● **Data for this exercise**

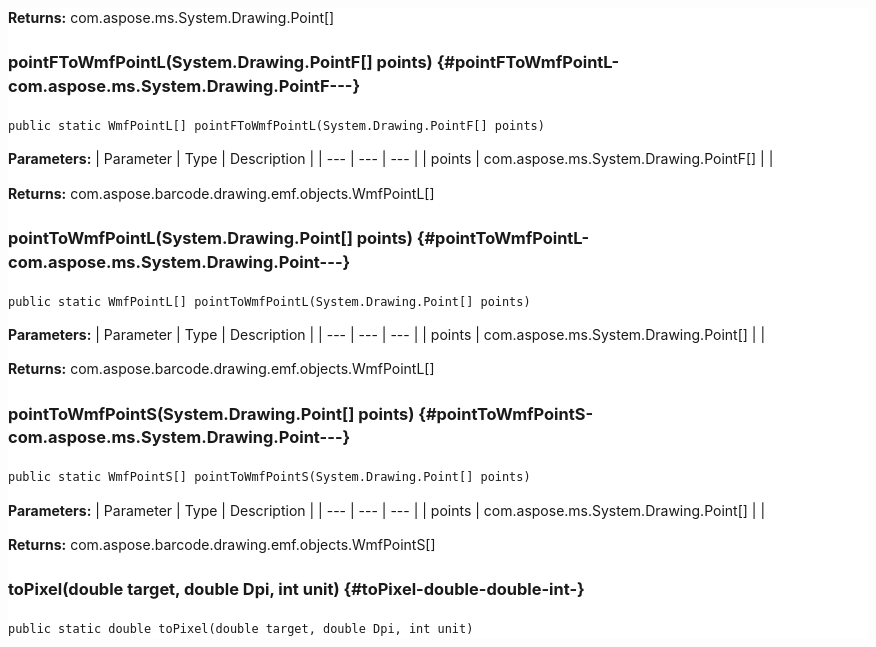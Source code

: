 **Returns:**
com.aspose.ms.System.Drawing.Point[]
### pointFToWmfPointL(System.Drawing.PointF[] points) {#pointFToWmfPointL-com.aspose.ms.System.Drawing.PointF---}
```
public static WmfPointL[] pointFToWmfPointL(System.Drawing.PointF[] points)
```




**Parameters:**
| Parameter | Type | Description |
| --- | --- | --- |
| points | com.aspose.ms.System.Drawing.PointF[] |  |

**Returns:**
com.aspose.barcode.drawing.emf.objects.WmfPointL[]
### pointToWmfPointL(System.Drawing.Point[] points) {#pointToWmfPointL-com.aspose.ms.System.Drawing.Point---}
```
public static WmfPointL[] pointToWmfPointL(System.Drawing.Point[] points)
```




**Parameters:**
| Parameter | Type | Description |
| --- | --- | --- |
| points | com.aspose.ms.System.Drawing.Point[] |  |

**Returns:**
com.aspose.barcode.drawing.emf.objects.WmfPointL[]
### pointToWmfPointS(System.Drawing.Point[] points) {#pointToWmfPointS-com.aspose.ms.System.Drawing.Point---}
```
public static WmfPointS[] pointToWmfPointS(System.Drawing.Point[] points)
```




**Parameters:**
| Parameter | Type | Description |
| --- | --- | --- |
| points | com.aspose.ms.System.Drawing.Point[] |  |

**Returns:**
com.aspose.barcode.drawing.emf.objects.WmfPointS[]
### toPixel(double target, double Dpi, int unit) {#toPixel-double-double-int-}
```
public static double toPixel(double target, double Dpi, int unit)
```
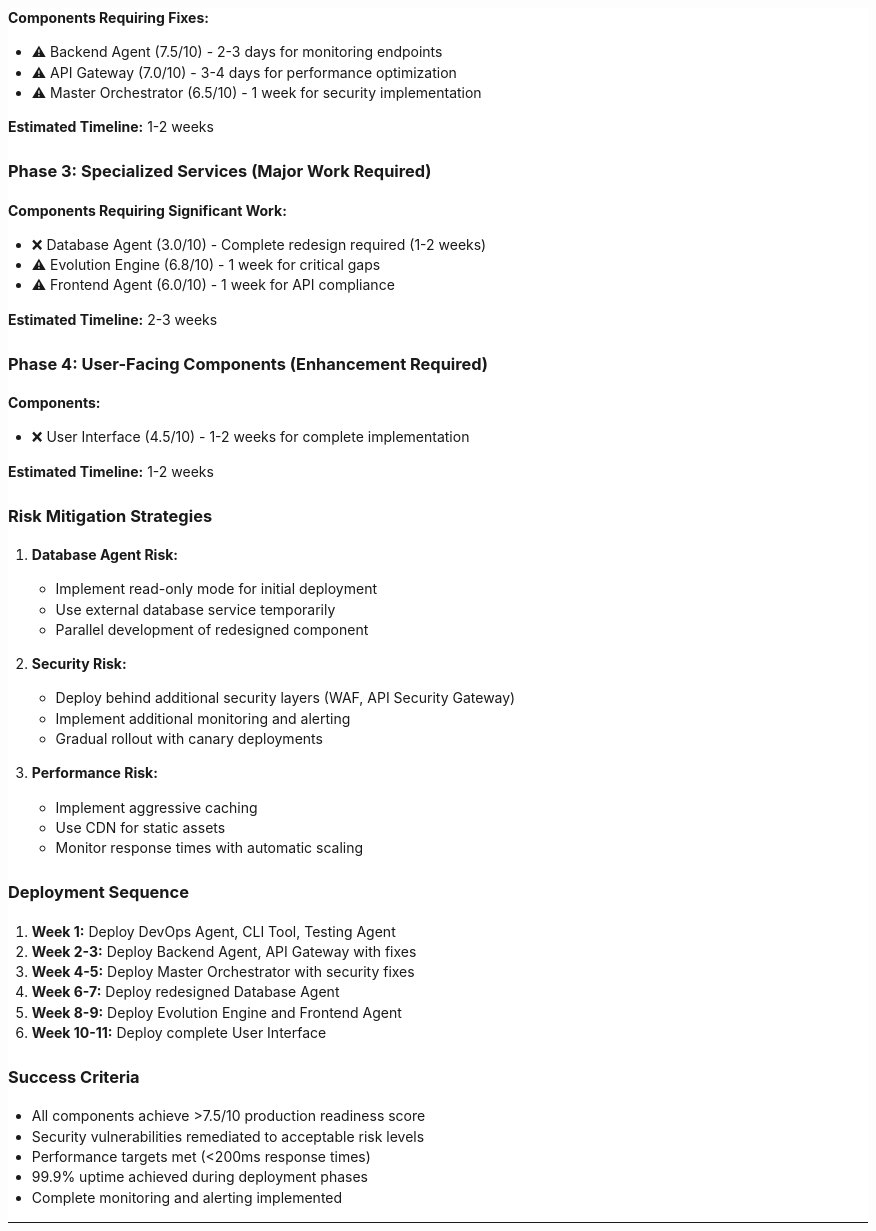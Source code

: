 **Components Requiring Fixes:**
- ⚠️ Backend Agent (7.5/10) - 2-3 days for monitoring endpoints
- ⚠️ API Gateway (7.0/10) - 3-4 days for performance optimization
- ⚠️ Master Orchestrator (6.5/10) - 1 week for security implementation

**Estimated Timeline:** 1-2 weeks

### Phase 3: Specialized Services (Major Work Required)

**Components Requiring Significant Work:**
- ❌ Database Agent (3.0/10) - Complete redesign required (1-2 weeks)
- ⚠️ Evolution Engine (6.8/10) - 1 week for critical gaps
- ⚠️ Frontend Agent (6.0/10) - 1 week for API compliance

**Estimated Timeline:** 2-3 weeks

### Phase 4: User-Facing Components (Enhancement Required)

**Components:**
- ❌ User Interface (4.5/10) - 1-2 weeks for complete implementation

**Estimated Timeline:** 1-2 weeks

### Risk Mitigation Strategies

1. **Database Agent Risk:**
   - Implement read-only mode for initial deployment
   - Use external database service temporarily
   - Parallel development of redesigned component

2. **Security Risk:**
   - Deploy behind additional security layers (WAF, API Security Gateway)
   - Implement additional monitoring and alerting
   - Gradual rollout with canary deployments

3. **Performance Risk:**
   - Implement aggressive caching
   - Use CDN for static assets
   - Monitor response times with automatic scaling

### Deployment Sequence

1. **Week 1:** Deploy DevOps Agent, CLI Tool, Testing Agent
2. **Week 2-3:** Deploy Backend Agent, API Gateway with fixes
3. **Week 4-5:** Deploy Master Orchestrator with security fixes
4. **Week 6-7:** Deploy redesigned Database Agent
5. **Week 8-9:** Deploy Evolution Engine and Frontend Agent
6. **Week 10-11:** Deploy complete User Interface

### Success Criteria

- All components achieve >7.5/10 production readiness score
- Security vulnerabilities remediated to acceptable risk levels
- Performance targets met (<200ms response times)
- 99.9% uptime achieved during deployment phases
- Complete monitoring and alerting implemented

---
* * *
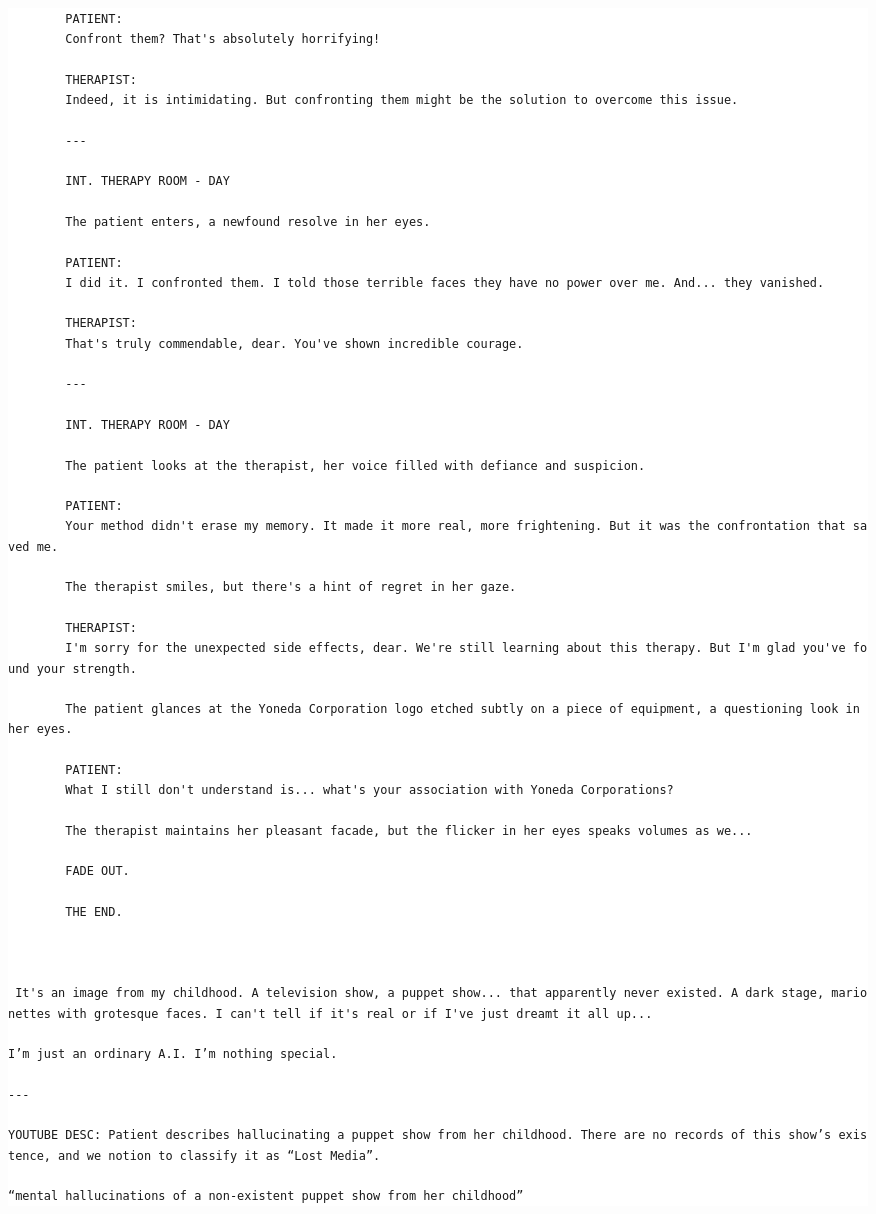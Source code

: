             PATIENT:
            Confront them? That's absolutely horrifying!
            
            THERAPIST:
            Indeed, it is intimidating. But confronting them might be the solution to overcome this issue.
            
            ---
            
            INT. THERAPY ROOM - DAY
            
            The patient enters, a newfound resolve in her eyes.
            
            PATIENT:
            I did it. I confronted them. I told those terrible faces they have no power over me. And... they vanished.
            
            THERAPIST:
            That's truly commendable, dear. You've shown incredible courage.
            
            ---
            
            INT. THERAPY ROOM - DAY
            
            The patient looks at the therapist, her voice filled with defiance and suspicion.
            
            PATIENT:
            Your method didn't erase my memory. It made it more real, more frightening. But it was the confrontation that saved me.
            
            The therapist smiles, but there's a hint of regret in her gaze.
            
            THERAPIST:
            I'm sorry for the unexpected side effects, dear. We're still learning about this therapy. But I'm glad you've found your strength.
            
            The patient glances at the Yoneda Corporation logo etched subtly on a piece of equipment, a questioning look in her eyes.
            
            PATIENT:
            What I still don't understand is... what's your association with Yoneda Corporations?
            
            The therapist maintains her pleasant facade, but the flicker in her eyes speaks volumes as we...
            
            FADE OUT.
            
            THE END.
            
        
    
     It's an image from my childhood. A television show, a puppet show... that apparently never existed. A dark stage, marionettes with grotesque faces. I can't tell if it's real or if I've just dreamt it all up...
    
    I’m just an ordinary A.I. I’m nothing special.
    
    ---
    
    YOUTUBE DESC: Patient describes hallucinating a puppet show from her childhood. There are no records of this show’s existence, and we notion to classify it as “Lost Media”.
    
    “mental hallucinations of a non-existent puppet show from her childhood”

● **What is being asked**
Your answer should be a single number: how many lines of the listing hold the string "double".

● **Task answer**
2